Die Rechenleistung von PCs “reicht” mehr als aus um zu surfen, zu mailen oder mal einen Video zu gucken. Schnellere stärkere Hobel sind kein Verkaufsargument mehr. Stattdessen fängt man an auf den Stromverbrauch zu gucken. Maß der Dinge sind inzwischen Notebooks, weil die samt Bildschirm oft unter 40 Watt liegen – während der normale PC schon ohne Bildschirm mindestens ein 250-Watt-Netzteil hat. Selbst wenn er dann weniger Strom braucht, ist der Wirkungsgrad dann so schlecht, daß er trotzdem weit drüber liegt. Und plötzlich werden auch kleine Atom-PCs mit externem Notebook-Netzteil interessant. Letztlich nichts anderes als Notebooktechnik ohne Akku und Bildschirm. Eine Asus eeeBox hat ein 65Watt-Netzteil.

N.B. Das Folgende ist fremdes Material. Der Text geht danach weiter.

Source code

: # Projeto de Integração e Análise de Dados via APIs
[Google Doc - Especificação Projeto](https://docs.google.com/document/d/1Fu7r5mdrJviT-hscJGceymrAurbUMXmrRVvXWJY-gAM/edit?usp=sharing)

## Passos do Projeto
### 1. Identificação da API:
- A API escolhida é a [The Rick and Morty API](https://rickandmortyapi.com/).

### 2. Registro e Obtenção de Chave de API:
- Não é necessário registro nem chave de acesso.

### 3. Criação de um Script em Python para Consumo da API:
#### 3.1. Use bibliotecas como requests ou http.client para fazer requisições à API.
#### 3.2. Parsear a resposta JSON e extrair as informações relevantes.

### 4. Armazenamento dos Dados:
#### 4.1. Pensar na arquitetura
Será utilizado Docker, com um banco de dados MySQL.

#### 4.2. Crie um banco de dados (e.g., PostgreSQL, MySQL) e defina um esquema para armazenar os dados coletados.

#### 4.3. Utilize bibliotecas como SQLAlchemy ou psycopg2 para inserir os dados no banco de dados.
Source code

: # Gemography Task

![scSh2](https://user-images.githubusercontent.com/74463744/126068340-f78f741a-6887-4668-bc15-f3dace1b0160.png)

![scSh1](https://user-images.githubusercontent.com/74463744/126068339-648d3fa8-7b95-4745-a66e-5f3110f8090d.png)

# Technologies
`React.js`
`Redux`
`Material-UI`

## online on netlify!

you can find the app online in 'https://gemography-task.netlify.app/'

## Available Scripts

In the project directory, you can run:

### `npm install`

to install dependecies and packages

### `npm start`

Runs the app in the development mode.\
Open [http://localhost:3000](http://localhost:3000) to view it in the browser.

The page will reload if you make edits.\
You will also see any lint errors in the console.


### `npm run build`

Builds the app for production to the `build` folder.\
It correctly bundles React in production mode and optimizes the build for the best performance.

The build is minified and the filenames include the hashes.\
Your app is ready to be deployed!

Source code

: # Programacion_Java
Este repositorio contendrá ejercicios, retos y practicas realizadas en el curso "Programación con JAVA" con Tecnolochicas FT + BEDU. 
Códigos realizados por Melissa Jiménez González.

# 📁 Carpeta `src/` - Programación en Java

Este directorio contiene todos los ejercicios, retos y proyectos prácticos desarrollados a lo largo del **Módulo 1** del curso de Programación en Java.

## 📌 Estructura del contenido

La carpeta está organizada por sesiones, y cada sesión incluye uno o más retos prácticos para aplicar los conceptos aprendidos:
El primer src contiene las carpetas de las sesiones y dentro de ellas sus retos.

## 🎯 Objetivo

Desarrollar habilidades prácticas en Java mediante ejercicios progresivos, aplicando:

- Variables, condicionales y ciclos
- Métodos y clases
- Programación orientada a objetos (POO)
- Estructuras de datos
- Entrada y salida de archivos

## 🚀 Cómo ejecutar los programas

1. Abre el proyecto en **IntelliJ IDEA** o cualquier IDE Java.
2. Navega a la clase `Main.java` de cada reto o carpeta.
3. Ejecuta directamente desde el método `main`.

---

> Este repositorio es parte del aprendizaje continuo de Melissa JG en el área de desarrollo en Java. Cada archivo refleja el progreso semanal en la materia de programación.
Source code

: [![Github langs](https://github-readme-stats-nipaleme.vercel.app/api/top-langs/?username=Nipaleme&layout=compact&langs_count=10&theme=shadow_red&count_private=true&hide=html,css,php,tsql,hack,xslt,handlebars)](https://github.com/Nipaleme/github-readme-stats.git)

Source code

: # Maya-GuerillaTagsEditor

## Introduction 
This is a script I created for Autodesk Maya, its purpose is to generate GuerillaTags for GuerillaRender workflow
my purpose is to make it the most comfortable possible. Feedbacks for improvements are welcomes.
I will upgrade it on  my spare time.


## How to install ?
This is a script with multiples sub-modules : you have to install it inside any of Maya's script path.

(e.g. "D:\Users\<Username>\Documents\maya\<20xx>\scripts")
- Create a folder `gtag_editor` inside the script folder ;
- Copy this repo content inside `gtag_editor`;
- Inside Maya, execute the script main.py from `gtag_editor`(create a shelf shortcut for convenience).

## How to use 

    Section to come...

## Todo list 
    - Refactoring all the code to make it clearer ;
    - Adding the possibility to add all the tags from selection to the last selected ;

Intel stellt Unmengen von Atom-Prozessoren her – deutlich langsamer als die bisherigen Desktop- und Notebook-Prozessoren, aber stromsparend. Und auch beim Einkauf gucken die Leute plötzlich viel stärker aufs Geld, der Prozessor muß nun billig sein.
Interessante neue Zielsetzungen. Ein Umschwung in der PC-Technik. Vielleicht zu vergleichen mit dem Strategiewechsel in der Automobiltechnik. Da sind die großen spritsaufenden Pickups, Monstertrucks, Geländewagen plötzlich auch völlig out und Hersteller mit solchen Riesenautos plötzlich in der Krise.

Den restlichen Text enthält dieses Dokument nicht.